A Bengasi invece ci sono stati dei lanci di razzi contro la base aerea di Benina chiusa venerdì per motivi di sicurezza e la televisione privata, Libya International, che aveva trasmesso un messaggio del colonnello, Mokhtar Farnana, che parlava a nome dell’esercito annunciando la chiusura del Cng.
Il ministro della Giustizia libico Salah al-Marghani che ha confermato il bilancio della vittime ha poi voluto precisare che le violenze a Tripoli “non hanno legami reali” con l’offensiva lanciata venerdì contro gli estremisti islamici nell’est del Paese dall’ex generale Haftar a Bengasi, definita dalle autorità un tentativo di colpo di stato, concludendo che “il governo condanna l’espressione di opinioni politiche attraverso l’uso delle forze armate”.

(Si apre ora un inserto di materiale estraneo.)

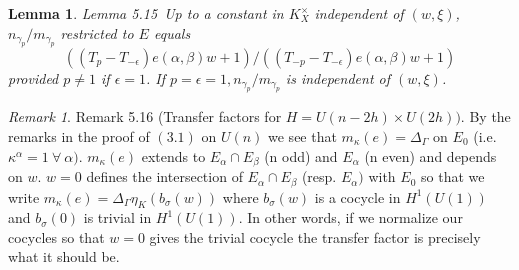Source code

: \documentclass{memo-l}
\newtheorem{lemma}[theorem]{Lemma}
\theoremstyle{definition}
\theoremstyle{remark}
\newtheorem{remark}[theorem]{Remark}
\numberwithin{section}{chapter}
\numberwithin{equation}{chapter}
\begin{document}
\medpagebreak

\begin{lemma}{Lemma 5.15}\ Up to a constant in $K_X^{\times}$ independent of
$(w,{\xi})$, $ n_{{\gamma_p}} /m_{{\gamma_p}}$ restricted to $E$ equals
$$
((T_{p}-T_{-{\epsilon}})e({\alpha},{\beta})w+1)/((T_{-p}-T_{-{\epsilon}})e({\alpha},{\beta})w+1)
$$
provided $p \ne  1$ if ${\epsilon}  =  1$.  If $p = {\epsilon} = 1,
n_{{\gamma_p}}/m_{{\gamma_p}}$ is independent of $(w,{\xi})$.
\end{lemma}

\begin{remark}{Remark  5.16} (Transfer factors for $H  =  U(n-2h) \times U(2h))$.  By
the remarks in the proof of $(3.1)$ on $U(n)$ we see that
$m_{{\kappa}}(e) = {\Delta}_{{\Gamma}}$ on $E_{0}$ (i.e.
${\kappa}^{{\alpha}}  =  1 {\ \forall\ } {\alpha})$.  $m_{{\kappa}}(e)$
extends to $E_{{\alpha}} {\cap} E_{{\beta}}$ (n odd) and $E_{{\alpha}}$ (n
even) and depends on $w$.  $w = 0$ defines the intersection of $E_{{\alpha}}
{\cap} E_{{\beta}}$ (resp.  $E_{{\alpha}})$ with $E_{0}$ so that we write
$m_{{\kappa}}(e) = {\Delta}_{{\Gamma}}{\eta}_{K}(b_{{\sigma}}(w))$ where
$b_{{\sigma}}(w)$ is a cocycle in $H^{1}(U(1))$ and $b_{{\sigma}}(0)$ is
trivial in $H^{1}(U(1))$.  In other words, if we normalize our cocycles so
that $w = 0$ gives the trivial cocycle the transfer factor is precisely what
it should be.
\end{remark}
\end{document}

Sabato 17 maggio, a Bengasi si sono registrati 79 morti e 140 feriti.
Al-Marghani ha anche rivolto un “appello per una fine immediata dell’uso dell’arsenale militare e invita tutte le parti a riprendere il dialogo e la riconciliazione”.
Oggi resta ancora chiusa la sede del Parlamento dopo l’attacco del generale in Haftar, responsabile del comando delle truppe di terra dell’autoproclamato “Esercito libero” che nel 2011 ha combattuto per la deposizione del regime di Muammar Gheddafi.
Come riporta l’Ansa, il quotidiano locale Libya Herald riferisce del sequestro di sette deputati.
La reazione scaturisce a due settimane dalle elezioni che hanno portato alla nomina del nuovo premier Ahmed Miitig, considerato troppo vicino ai fondamentalisti islamici.
Tuttavia, il presidente del Cng, Nouri Abou Sahmein, ha definito l’attacco al parlamento un tentato colpo di stato mentre il lancio di razzi a Bengasi è stato attribuito ai miliziani di Zintan, che tengono prigioniero il figlio del defunto Muammar Gheddafi, Saif al-Islam, rifiutandosi sempre di consegnarlo a Tripoli e che fin dall’inizio si oppongono fortemente al fondamentalismo islamico.